EXERCISE AIM -
Leaving nothing out, set down all the data exactly.

─── DATA PROVIDED

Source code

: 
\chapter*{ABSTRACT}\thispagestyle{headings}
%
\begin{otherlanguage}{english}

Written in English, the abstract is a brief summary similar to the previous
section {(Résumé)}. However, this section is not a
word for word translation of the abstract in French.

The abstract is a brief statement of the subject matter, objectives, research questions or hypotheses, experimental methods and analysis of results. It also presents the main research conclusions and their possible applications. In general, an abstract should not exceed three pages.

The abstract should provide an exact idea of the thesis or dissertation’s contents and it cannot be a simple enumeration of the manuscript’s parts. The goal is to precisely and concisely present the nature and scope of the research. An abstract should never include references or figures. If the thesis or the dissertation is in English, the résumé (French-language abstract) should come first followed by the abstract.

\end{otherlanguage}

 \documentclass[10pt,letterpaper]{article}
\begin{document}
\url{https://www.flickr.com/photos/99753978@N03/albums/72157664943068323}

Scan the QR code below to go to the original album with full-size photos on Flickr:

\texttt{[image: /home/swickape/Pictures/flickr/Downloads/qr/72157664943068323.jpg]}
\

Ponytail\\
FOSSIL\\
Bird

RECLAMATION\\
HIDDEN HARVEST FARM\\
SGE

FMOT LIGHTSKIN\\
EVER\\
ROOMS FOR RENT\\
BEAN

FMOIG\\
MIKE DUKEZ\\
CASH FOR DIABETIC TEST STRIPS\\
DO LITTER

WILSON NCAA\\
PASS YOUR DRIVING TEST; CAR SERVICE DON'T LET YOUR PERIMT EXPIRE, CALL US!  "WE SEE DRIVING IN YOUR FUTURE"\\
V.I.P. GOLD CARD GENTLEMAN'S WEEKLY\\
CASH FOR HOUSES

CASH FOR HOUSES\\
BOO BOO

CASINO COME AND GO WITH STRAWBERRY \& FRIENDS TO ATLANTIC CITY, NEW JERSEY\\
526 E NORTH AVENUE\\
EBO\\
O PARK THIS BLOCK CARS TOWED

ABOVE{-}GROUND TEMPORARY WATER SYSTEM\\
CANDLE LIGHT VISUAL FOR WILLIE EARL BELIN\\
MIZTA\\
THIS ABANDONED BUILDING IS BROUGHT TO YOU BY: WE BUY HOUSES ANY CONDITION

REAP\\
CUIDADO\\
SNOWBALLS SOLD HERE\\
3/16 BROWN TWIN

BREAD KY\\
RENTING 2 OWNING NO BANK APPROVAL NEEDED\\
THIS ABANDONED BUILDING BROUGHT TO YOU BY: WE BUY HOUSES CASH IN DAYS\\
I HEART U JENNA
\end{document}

──────

RESPONSE -
Source code

: 
\chapter*{ABSTRACT}\thispagestyle{headings}
%
\begin{otherlanguage}{english}

Written in English, the abstract is a brief summary similar to the previous
section {(Résumé)}. However, this section is not a
word for word translation of the abstract in French.

The abstract is a brief statement of the subject matter, objectives, research questions or hypotheses, experimental methods and analysis of results. It also presents the main research conclusions and their possible applications. In general, an abstract should not exceed three pages.

The abstract should provide an exact idea of the thesis or dissertation’s contents and it cannot be a simple enumeration of the manuscript’s parts. The goal is to precisely and concisely present the nature and scope of the research. An abstract should never include references or figures. If the thesis or the dissertation is in English, the résumé (French-language abstract) should come first followed by the abstract.

\end{otherlanguage}

 \documentclass[10pt,letterpaper]{article}
\begin{document}
\url{https://www.flickr.com/photos/99753978@N03/albums/72157664943068323}

Scan the QR code below to go to the original album with full-size photos on Flickr:

\texttt{[image: /home/swickape/Pictures/flickr/Downloads/qr/72157664943068323.jpg]}
\

Ponytail\\
FOSSIL\\
Bird

RECLAMATION\\
HIDDEN HARVEST FARM\\
SGE

FMOT LIGHTSKIN\\
EVER\\
ROOMS FOR RENT\\
BEAN

FMOIG\\
MIKE DUKEZ\\
CASH FOR DIABETIC TEST STRIPS\\
DO LITTER

WILSON NCAA\\
PASS YOUR DRIVING TEST; CAR SERVICE DON'T LET YOUR PERIMT EXPIRE, CALL US!  "WE SEE DRIVING IN YOUR FUTURE"\\
V.I.P. GOLD CARD GENTLEMAN'S WEEKLY\\
CASH FOR HOUSES

CASH FOR HOUSES\\
BOO BOO

CASINO COME AND GO WITH STRAWBERRY \& FRIENDS TO ATLANTIC CITY, NEW JERSEY\\
526 E NORTH AVENUE\\
EBO\\
O PARK THIS BLOCK CARS TOWED

ABOVE{-}GROUND TEMPORARY WATER SYSTEM\\
CANDLE LIGHT VISUAL FOR WILLIE EARL BELIN\\
MIZTA\\
THIS ABANDONED BUILDING IS BROUGHT TO YOU BY: WE BUY HOUSES ANY CONDITION

REAP\\
CUIDADO\\
SNOWBALLS SOLD HERE\\
3/16 BROWN TWIN

BREAD KY\\
RENTING 2 OWNING NO BANK APPROVAL NEEDED\\
THIS ABANDONED BUILDING BROUGHT TO YOU BY: WE BUY HOUSES CASH IN DAYS\\
I HEART U JENNA
\end{document}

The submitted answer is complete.